Task:
Go line by line through the entries below and count those containing the string "video"; give only the count.

Records shown:
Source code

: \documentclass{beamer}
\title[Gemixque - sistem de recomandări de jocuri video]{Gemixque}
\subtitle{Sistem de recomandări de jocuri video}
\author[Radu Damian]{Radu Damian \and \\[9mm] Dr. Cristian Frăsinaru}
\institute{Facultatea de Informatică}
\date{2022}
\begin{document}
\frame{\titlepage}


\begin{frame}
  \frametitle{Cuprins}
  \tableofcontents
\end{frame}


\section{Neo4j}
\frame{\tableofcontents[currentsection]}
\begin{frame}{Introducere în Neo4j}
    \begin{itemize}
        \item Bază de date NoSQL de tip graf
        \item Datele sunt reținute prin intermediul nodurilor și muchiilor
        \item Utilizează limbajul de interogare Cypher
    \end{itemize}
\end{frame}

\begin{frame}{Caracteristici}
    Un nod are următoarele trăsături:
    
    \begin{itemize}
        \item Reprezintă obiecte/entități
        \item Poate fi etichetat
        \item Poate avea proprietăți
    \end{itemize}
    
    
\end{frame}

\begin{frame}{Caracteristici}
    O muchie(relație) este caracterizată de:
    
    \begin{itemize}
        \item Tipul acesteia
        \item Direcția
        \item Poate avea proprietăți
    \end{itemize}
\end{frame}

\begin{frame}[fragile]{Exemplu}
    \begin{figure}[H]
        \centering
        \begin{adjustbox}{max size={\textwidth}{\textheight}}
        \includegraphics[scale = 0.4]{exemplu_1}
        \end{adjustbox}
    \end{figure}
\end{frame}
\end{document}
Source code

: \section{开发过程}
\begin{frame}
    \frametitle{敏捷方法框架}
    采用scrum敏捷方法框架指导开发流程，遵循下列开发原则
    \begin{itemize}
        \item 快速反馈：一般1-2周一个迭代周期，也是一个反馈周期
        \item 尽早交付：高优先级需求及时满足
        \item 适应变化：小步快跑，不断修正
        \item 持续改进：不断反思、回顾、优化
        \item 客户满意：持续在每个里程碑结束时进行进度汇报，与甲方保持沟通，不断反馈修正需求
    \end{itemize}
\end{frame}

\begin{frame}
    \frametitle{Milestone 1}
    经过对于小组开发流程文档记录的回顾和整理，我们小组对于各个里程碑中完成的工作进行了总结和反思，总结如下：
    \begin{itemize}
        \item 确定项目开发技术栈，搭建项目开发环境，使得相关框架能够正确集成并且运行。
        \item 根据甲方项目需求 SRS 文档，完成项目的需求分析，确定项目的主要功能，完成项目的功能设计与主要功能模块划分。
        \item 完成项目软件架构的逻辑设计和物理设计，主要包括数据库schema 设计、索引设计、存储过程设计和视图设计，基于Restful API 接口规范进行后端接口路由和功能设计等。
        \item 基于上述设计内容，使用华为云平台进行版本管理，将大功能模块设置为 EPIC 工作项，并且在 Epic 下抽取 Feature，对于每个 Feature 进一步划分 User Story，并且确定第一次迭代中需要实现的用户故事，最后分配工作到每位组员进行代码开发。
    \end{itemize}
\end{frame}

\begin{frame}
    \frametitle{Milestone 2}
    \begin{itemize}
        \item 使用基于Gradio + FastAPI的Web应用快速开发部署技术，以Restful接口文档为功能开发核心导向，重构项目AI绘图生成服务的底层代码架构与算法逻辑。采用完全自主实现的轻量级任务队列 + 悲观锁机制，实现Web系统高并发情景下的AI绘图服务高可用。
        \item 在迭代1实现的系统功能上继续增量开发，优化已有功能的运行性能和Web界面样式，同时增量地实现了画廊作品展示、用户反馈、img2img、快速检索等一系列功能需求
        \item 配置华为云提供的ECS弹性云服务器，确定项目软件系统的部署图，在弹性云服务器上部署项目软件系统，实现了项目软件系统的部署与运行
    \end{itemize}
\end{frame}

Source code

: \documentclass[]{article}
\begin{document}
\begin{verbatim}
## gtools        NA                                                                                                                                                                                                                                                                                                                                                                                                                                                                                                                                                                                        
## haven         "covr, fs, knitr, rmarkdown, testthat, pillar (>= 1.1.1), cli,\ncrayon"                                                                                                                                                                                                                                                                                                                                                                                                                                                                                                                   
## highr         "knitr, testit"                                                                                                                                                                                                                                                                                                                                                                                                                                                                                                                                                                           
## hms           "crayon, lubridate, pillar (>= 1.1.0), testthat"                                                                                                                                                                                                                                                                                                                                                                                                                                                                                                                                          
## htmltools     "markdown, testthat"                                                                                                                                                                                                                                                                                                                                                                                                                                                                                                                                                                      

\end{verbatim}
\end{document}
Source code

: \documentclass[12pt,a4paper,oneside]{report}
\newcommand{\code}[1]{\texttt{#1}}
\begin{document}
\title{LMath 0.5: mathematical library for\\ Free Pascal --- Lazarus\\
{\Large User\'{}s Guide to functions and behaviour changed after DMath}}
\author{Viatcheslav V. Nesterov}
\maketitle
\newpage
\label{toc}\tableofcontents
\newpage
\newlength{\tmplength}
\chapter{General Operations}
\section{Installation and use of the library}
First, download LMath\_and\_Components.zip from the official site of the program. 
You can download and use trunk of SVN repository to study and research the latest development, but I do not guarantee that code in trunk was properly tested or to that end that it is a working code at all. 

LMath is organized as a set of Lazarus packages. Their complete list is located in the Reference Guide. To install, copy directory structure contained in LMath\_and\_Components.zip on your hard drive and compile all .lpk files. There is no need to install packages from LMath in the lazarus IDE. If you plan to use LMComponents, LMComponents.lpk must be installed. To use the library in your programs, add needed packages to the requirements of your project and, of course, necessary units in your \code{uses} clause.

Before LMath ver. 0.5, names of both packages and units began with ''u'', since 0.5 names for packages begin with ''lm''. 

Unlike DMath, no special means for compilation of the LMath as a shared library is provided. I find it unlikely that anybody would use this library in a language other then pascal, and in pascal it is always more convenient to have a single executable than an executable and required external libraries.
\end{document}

Answer below:
2